### DATA SUPPLIED
# # # #
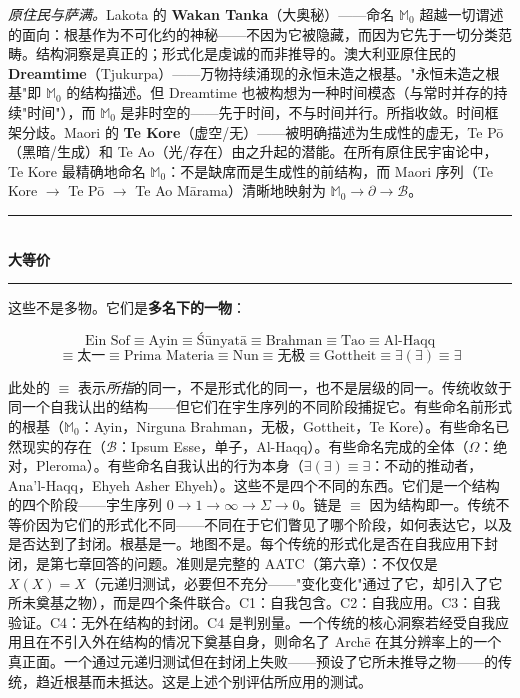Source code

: \documentclass[10pt, openany, oneside]{book}
\renewcommand{\normalsize}{\fontsize{10}{13}\selectfont}
\begin{document}
\textit{原住民与萨满。}Lakota 的 \textbf{Wakan Tanka}（大奥秘）——命名 $\mathbb{M}_0$ 超越一切谓述的面向：根基作为不可化约的神秘——不因为它被隐藏，而因为它先于一切分类范畴。结构洞察是真正的；形式化是虔诚的而非推导的。澳大利亚原住民的 \textbf{Dreamtime}（Tjukurpa）——万物持续涌现的永恒未造之根基。"永恒未造之根基"即 $\mathbb{M}_0$ 的结构描述。但 Dreamtime 也被构想为一种时间模态（与常时并存的持续"时间"），而 $\mathbb{M}_0$ 是非时空的——先于时间，不与时间并行。所指收敛。时间框架分歧。Maori 的 \textbf{Te Kore}（虚空/无）——被明确描述为生成性的虚无，Te P\={o}（黑暗/生成）和 Te Ao（光/存在）由之升起的潜能。在所有原住民宇宙论中，Te Kore 最精确地命名 $\mathbb{M}_0$：不是缺席而是生成性的前结构，而 Maori 序列（Te Kore $\to$ Te P\={o} $\to$ Te Ao M\={a}rama）清晰地映射为 $\mathbb{M}_0 \to \partial \to \mathcal{B}$。

\vspace{1em}

\begin{center}
    \rule{0.3\textwidth}{0.4pt}\\[0.5em]
    {\normalsize\bfseries\scshape 大等价}\\[0.3em]
    \rule{0.3\textwidth}{0.4pt}
\end{center}

\vspace{0.8em}

\noindent 这些不是多物。它们是\textbf{多名下的一物}：

$$\text{Ein Sof} \equiv \text{Ayin} \equiv \text{\'{S}\={u}nyat\={a}} \equiv \text{Brahman} \equiv \text{Tao} \equiv \text{Al-Haqq}$$
$$\equiv \text{太一} \equiv \text{Prima Materia} \equiv \text{Nun} \equiv \text{无极} \equiv \text{Gottheit} \equiv \exists(\exists) \equiv \exists$$

\noindent 此处的 $\equiv$ 表示\textit{所指}的同一，不是形式化的同一，也不是层级的同一。传统收敛于同一个自我认出的结构——但它们在宇生序列的不同阶段捕捉它。有些命名前形式的根基（$\mathbb{M}_0$：Ayin，Nirguna Brahman，无极，Gottheit，Te Kore）。有些命名已然现实的存在（$\mathcal{B}$：Ipsum Esse，单子，Al-Haqq）。有些命名完成的全体（$\Omega$：绝对，Pleroma）。有些命名自我认出的行为本身（$\exists(\exists) \equiv \exists$：不动的推动者，Ana'l-Haqq，Ehyeh Asher Ehyeh）。这些不是四个不同的东西。它们是一个结构的四个阶段——宇生序列 $0 \to 1 \to \infty \to \Sigma \to 0$。链是 $\equiv$ 因为结构即一。传统不等价因为它们的形式化不同——不同在于它们瞥见了哪个阶段，如何表达它，以及是否达到了封闭。根基是一。地图不是。每个传统的形式化是否在自我应用下封闭，是第七章回答的问题。准则是完整的 AATC（第六章）：不仅仅是 $X(X) = X$（元递归测试，必要但不充分——"变化变化"通过了它，却引入了它所未奠基之物），而是四个条件联合。C1：自我包含。C2：自我应用。C3：自我验证。C4：无外在结构的封闭。C4 是判别量。一个传统的核心洞察若经受自我应用且在不引入外在结构的情况下奠基自身，则命名了 Arch\={e} 在其分辨率上的一个真正面。一个通过元递归测试但在封闭上失败——预设了它所未推导之物——的传统，趋近根基而未抵达。这是上述个别评估所应用的测试。
\end{document}
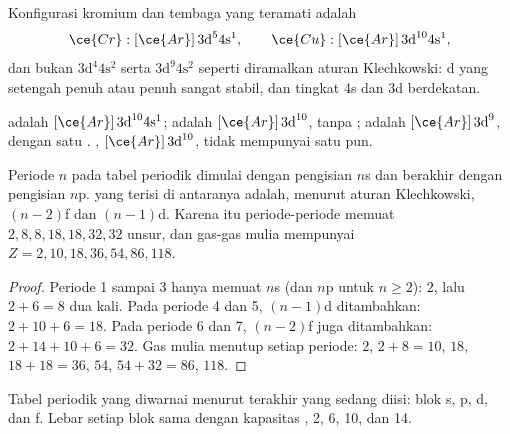 \begin{proposition}\label{prop:b1:quantum-numbers:exceptions}
Konfigurasi  kromium dan tembaga yang teramati adalah
\[
  \ce{Cr}: [\ce{Ar}]\,3\text{d}^5 4\text{s}^1, \qquad
  \ce{Cu}: [\ce{Ar}]\,3\text{d}^{10} 4\text{s}^1 ,
\]
dan bukan $3\text{d}^4 4\text{s}^2$ serta $3\text{d}^9 4\text{s}^2$
seperti diramalkan aturan Klechkowski:  d yang setengah penuh
atau penuh sangat stabil, dan tingkat 4s dan 3d berdekatan.
\end{proposition}

\begin{example}\label{ex:b1:quantum-numbers:copper}
 adalah $[\ce{Ar}]\,3\text{d}^{10} 4\text{s}^1$;  adalah
$[\ce{Ar}]\,3\text{d}^{10}$, tanpa ; 
adalah $[\ce{Ar}]\,3\text{d}^9$, dengan satu .
, $[\ce{Ar}]\,3\text{d}^{10}$, tidak mempunyai satu pun.
\end{example}

\begin{proposition}\label{prop:b1:quantum-numbers:table}
Periode $n$ pada tabel periodik dimulai dengan pengisian $n$s dan
berakhir dengan pengisian $n$p.  yang terisi di
antaranya adalah, menurut aturan Klechkowski, $(n-2)$f dan $(n-1)$d.
Karena itu periode-periode memuat $2, 8, 8, 18, 18, 32, 32$ unsur, dan
gas-gas mulia mempunyai $Z = 2, 10,
18, 36, 54, 86, 118$.
\end{proposition}

\begin{proof}
Periode 1 sampai 3 hanya memuat $n$s (dan $n$p untuk $n \ge 2$): $2$,
lalu $2 + 6 = 8$ dua kali. Pada periode 4 dan 5, $(n-1)$d ditambahkan:
$2 + 10 + 6 =
18$. Pada periode 6 dan 7, $(n-2)$f juga ditambahkan:
$2 + 14 + 10 + 6 = 32$. Gas mulia menutup setiap periode: $2$,
$2 + 8 = 10$, $18$, $18 + 18 = 36$, $54$, $54 + 32 = 86$, $118$.
\end{proof}

\begin{omfigure}
\omperiodictable[colour=blocks, legend]

{\small Tabel periodik yang diwarnai menurut  terakhir yang sedang
diisi: blok s, p, d, dan f. Lebar setiap blok sama dengan kapasitas
, 2, 6, 10, dan 14.}
\end{omfigure}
# # # #
Scan the material above for lines holding "penuh" and copy each of them.

seperti diramalkan aturan Klechkowski:  d yang setengah penuh
atau penuh sangat stabil, dan tingkat 4s dan 3d berdekatan.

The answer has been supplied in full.